Comparing the two Ksp values, we can see that the Ksp for AuCl3 is much smaller than the Ksp for AgCl. Therefore, gold chloride (AuCl3) is less soluble and more likely to precipitate first compared to silver chloride (AgCl).
In conclusion, the gold ion (Au+3) will precipitate first when sodium chloride is added to the beaker due to its smaller solubility product constant (Ksp) compared to silver chloride (AgCl).
To determine which ion will precipitate first, we need to compare the solubility products (Ksp) of the two chlorides, AuCl3 and AgCl.
The solubility product, Ksp, represents the maximum amount of solute that can dissolve in a solvent at a given temperature. It is calculated by multiplying the concentrations of the ions in the equilibrium state.
First, let's write the balanced equations for the formation of precipitates:
Au+3 + 3Cl- -> AuCl3
Ag+ + Cl- -> AgCl
Now, we can write the expression for Ksp for each of the precipitates:
For AuCl3: Ksp = [Au+3][Cl-]^3
For AgCl: Ksp = [Ag+][Cl-]
Given that the concentration of Au+3 is 0.50 M and the concentration of Ag+ is 0.25 M, we can calculate the initial Qsp (the reaction quotient) for each salt:
For AuCl3: Qsp = (0.50 M)(0.25 M)^3 = 0.00391
For AgCl: Qsp = (0.25 M)(0.25 M) = 0.0625
Comparing the Qsp values with the Ksp values:
For AuCl3: Qsp (0.00391) < Ksp (3.2 x 10^-25)

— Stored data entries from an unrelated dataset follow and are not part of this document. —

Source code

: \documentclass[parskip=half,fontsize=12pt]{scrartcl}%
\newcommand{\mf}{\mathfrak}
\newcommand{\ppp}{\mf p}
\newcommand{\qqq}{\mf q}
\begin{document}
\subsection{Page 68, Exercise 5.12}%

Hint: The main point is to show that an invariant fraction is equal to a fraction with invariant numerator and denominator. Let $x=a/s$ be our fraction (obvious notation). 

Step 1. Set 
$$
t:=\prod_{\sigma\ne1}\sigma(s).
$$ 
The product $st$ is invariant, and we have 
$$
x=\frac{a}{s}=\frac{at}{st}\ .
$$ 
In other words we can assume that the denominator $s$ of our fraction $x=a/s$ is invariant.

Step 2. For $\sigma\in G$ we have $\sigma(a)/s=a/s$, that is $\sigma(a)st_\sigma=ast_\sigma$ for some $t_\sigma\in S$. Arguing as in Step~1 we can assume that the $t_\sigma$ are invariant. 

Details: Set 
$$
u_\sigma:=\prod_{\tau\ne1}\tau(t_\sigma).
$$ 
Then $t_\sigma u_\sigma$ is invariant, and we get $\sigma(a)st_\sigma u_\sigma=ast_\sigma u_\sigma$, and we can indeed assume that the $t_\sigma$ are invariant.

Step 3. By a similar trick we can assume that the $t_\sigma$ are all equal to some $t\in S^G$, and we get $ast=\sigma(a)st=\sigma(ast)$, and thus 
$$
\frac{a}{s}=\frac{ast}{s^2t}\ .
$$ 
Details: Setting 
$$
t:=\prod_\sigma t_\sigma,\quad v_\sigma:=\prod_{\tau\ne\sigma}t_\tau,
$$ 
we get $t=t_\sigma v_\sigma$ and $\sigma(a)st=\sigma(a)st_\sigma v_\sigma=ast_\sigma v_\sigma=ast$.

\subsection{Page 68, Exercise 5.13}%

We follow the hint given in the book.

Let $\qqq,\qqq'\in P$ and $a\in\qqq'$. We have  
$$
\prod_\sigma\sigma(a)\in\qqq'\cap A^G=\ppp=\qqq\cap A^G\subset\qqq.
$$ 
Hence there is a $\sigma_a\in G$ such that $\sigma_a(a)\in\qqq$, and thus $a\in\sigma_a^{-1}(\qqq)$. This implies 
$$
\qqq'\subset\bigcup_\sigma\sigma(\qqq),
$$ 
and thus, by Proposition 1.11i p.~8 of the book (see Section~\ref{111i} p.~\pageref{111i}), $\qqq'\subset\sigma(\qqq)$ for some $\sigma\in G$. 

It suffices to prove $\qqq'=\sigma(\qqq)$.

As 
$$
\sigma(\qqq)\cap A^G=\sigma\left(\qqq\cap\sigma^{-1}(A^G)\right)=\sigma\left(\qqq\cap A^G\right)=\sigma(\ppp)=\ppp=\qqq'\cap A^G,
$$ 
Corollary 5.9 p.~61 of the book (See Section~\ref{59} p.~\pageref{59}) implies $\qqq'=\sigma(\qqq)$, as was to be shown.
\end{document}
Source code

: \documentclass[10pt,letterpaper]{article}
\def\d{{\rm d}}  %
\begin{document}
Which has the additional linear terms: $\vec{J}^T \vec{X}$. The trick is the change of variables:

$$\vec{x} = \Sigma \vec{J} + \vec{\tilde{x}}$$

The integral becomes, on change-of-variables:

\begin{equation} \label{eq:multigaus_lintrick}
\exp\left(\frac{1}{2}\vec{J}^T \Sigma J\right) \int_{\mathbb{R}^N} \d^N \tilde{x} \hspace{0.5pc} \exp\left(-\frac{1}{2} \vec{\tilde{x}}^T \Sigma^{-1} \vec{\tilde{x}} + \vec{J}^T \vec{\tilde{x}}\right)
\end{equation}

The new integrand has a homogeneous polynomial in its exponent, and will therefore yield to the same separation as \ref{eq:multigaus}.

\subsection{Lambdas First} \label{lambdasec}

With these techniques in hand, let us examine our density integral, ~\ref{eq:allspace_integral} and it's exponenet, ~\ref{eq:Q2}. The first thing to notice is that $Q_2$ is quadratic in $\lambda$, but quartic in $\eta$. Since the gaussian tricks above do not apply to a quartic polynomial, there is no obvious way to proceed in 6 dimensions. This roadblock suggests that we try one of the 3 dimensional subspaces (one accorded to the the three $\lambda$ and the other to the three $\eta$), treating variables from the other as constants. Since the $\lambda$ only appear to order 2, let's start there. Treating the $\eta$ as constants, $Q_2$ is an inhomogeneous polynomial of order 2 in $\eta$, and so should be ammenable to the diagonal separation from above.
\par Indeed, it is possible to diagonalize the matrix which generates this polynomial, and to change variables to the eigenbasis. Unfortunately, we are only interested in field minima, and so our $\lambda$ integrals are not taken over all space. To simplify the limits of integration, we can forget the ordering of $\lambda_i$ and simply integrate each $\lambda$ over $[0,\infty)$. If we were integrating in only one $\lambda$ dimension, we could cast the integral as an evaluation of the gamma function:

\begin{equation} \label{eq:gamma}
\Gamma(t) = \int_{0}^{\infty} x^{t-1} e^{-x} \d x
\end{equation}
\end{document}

For AgCl: Qsp (0.0625) > Ksp (1.8 × 10^-10)
Since Qsp < Ksp for AuCl3 and Qsp > Ksp for AgCl, it means that AgCl has reached its maximum solubility limit, while AuCl3 has not.
Therefore, silver chloride (AgCl) will precipitate first from the solution before gold chloride (AuCl3).
In conclusion, when sodium chloride is added to the beaker, silver ions will precipitate as silver chloride (AgCl) before gold ions precipitate as gold chloride (AuCl3) due to the difference in their respective solubility products.